About this task:
What you should write out is every line from the one containing "- ⚡ Fun fact: ..." to the end of the data, exactly and with nothing else.

(Collected data entries)
+ + + + + + +
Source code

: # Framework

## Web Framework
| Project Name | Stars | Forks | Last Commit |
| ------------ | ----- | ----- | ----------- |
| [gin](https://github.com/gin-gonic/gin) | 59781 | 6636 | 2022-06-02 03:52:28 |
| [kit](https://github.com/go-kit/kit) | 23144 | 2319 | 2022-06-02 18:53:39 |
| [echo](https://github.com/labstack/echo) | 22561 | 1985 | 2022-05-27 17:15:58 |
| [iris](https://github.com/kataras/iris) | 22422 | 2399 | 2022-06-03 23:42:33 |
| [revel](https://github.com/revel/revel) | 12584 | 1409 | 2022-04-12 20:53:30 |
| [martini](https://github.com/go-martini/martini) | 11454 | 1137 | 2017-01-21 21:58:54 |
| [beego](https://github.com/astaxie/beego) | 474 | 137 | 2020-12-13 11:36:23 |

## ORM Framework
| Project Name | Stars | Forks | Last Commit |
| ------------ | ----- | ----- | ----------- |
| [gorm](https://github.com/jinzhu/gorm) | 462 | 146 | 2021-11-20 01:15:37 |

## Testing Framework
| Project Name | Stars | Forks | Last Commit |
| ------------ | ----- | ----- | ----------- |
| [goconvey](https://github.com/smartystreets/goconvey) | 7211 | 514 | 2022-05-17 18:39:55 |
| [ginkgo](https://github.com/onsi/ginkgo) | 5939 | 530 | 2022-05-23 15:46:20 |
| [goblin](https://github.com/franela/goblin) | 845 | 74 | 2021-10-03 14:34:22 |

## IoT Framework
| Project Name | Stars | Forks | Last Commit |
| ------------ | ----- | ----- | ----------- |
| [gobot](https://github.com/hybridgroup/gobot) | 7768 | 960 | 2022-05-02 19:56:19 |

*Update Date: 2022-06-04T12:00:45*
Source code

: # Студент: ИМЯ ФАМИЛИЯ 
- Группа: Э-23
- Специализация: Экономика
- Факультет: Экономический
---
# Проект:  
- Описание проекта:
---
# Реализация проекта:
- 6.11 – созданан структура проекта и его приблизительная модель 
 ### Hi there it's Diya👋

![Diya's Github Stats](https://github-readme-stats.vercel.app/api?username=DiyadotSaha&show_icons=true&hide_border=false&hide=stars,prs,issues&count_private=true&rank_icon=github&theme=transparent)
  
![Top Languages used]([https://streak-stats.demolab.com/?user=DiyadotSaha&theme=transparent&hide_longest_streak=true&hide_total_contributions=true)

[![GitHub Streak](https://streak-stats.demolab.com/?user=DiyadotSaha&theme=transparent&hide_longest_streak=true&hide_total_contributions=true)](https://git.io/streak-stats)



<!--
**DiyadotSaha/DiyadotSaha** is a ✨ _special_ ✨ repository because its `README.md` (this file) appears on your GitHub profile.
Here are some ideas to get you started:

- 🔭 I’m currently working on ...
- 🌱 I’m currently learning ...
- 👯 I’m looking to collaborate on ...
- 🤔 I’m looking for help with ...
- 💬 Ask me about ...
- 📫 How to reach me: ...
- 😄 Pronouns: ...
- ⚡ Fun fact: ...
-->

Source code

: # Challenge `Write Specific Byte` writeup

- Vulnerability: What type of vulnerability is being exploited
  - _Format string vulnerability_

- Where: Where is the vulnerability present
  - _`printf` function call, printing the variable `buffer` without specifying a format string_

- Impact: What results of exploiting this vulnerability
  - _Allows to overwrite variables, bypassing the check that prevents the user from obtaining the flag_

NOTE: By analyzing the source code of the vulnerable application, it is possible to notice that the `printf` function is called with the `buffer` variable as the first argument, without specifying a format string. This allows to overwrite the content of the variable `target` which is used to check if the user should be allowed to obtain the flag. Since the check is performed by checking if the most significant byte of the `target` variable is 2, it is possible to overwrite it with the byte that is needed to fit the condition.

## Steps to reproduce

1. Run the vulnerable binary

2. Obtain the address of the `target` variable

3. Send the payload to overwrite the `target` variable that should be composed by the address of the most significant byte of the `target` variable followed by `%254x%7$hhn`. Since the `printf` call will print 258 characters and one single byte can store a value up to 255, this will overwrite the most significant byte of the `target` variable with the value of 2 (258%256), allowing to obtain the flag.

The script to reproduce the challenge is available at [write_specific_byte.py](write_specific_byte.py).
+ + + + + + +
Response area:
- ⚡ Fun fact: ...
-->

Source code

: # Challenge `Write Specific Byte` writeup

- Vulnerability: What type of vulnerability is being exploited
  - _Format string vulnerability_

- Where: Where is the vulnerability present
  - _`printf` function call, printing the variable `buffer` without specifying a format string_

- Impact: What results of exploiting this vulnerability
  - _Allows to overwrite variables, bypassing the check that prevents the user from obtaining the flag_

NOTE: By analyzing the source code of the vulnerable application, it is possible to notice that the `printf` function is called with the `buffer` variable as the first argument, without specifying a format string. This allows to overwrite the content of the variable `target` which is used to check if the user should be allowed to obtain the flag. Since the check is performed by checking if the most significant byte of the `target` variable is 2, it is possible to overwrite it with the byte that is needed to fit the condition.

## Steps to reproduce

1. Run the vulnerable binary

2. Obtain the address of the `target` variable

3. Send the payload to overwrite the `target` variable that should be composed by the address of the most significant byte of the `target` variable followed by `%254x%7$hhn`. Since the `printf` call will print 258 characters and one single byte can store a value up to 255, this will overwrite the most significant byte of the `target` variable with the value of 2 (258%256), allowing to obtain the flag.

The script to reproduce the challenge is available at [write_specific_byte.py](write_specific_byte.py).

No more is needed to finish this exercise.